The answer is all of the entries below, repeated exactly and free of pictures.

━━━ Source material ━━━

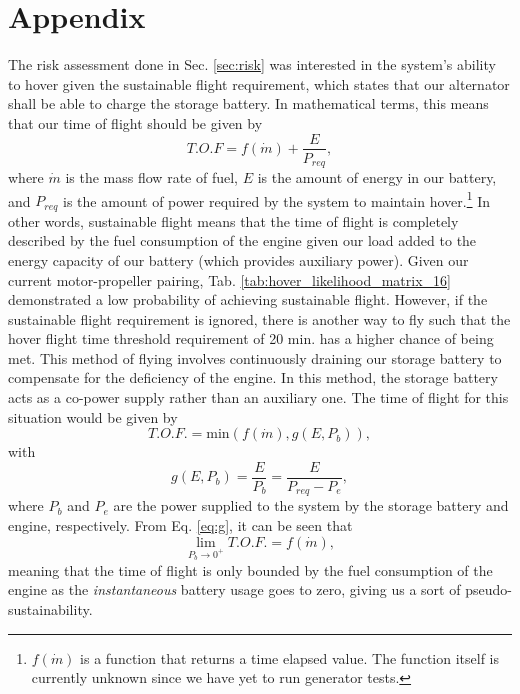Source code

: \documentclass{article}
\begin{document}
\section{Appendix}\label{sec:appendix}
The risk assessment done in Sec. \ref{sec:risk} was interested in the system's ability to hover given the sustainable flight requirement, which states that our alternator shall be able to charge the storage battery. In mathematical terms, this means that our time of flight should be given by 
\begin{equation}
    T.O.F = f(\dot{m}) + \frac{E}{P_{req}},
\end{equation}
where $\dot{m}$ is the mass flow rate of fuel, $E$ is the amount of energy in our battery, and $P_{req}$ is the amount of power required by the system to maintain hover.\footnote{$f(\dot{m})$ is a function that returns a time elapsed value. The function itself is currently unknown since we have yet to run generator tests.} In other words, sustainable flight means that the time of flight is completely described by the fuel consumption of the engine given our load added to the energy capacity of our battery (which provides auxiliary power). Given our current motor-propeller pairing, Tab. \ref{tab:hover_likelihood_matrix_16} demonstrated a low probability of achieving sustainable flight. However, if the sustainable flight requirement is ignored, there is another way to fly such that the hover flight time threshold requirement of 20 min. has a higher chance of being met. This method of flying involves continuously draining our storage battery to compensate for the deficiency of the engine. In this method, the storage battery acts as a co-power supply rather than an auxiliary one. The time of flight for this situation would be given by 
\begin{equation}
    T.O.F. = \text{min}(f(\dot{m}), g(E, P_{b})),
\end{equation}
with 
\begin{equation}\label{eq:g}
    g(E, P_{b}) = \frac{E}{P_{b}} = \frac{E}{P_{req} - P_{e}},
\end{equation}
where $P_{b}$ and $P_e$ are the power supplied to the system by the storage battery and engine, respectively. From Eq. \ref{eq:g}, it can be seen that
\begin{equation}\label{eq:lim}
    \lim_{P_b \to 0^+} T.O.F. = f(\dot{m}),
\end{equation}
meaning that the time of flight is only bounded by the fuel consumption of the engine as the \textit{instantaneous} battery usage goes to zero, giving us a sort of pseudo-sustainability. 
\end{document}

━━━

### [Exercise answer]
Source code

: \documentclass{article}
\begin{document}
\section{Appendix}\label{sec:appendix}
The risk assessment done in Sec. \ref{sec:risk} was interested in the system's ability to hover given the sustainable flight requirement, which states that our alternator shall be able to charge the storage battery. In mathematical terms, this means that our time of flight should be given by 
\begin{equation}
    T.O.F = f(\dot{m}) + \frac{E}{P_{req}},
\end{equation}
where $\dot{m}$ is the mass flow rate of fuel, $E$ is the amount of energy in our battery, and $P_{req}$ is the amount of power required by the system to maintain hover.\footnote{$f(\dot{m})$ is a function that returns a time elapsed value. The function itself is currently unknown since we have yet to run generator tests.} In other words, sustainable flight means that the time of flight is completely described by the fuel consumption of the engine given our load added to the energy capacity of our battery (which provides auxiliary power). Given our current motor-propeller pairing, Tab. \ref{tab:hover_likelihood_matrix_16} demonstrated a low probability of achieving sustainable flight. However, if the sustainable flight requirement is ignored, there is another way to fly such that the hover flight time threshold requirement of 20 min. has a higher chance of being met. This method of flying involves continuously draining our storage battery to compensate for the deficiency of the engine. In this method, the storage battery acts as a co-power supply rather than an auxiliary one. The time of flight for this situation would be given by 
\begin{equation}
    T.O.F. = \text{min}(f(\dot{m}), g(E, P_{b})),
\end{equation}
with 
\begin{equation}\label{eq:g}
    g(E, P_{b}) = \frac{E}{P_{b}} = \frac{E}{P_{req} - P_{e}},
\end{equation}
where $P_{b}$ and $P_e$ are the power supplied to the system by the storage battery and engine, respectively. From Eq. \ref{eq:g}, it can be seen that
\begin{equation}\label{eq:lim}
    \lim_{P_b \to 0^+} T.O.F. = f(\dot{m}),
\end{equation}
meaning that the time of flight is only bounded by the fuel consumption of the engine as the \textit{instantaneous} battery usage goes to zero, giving us a sort of pseudo-sustainability. 
\end{document}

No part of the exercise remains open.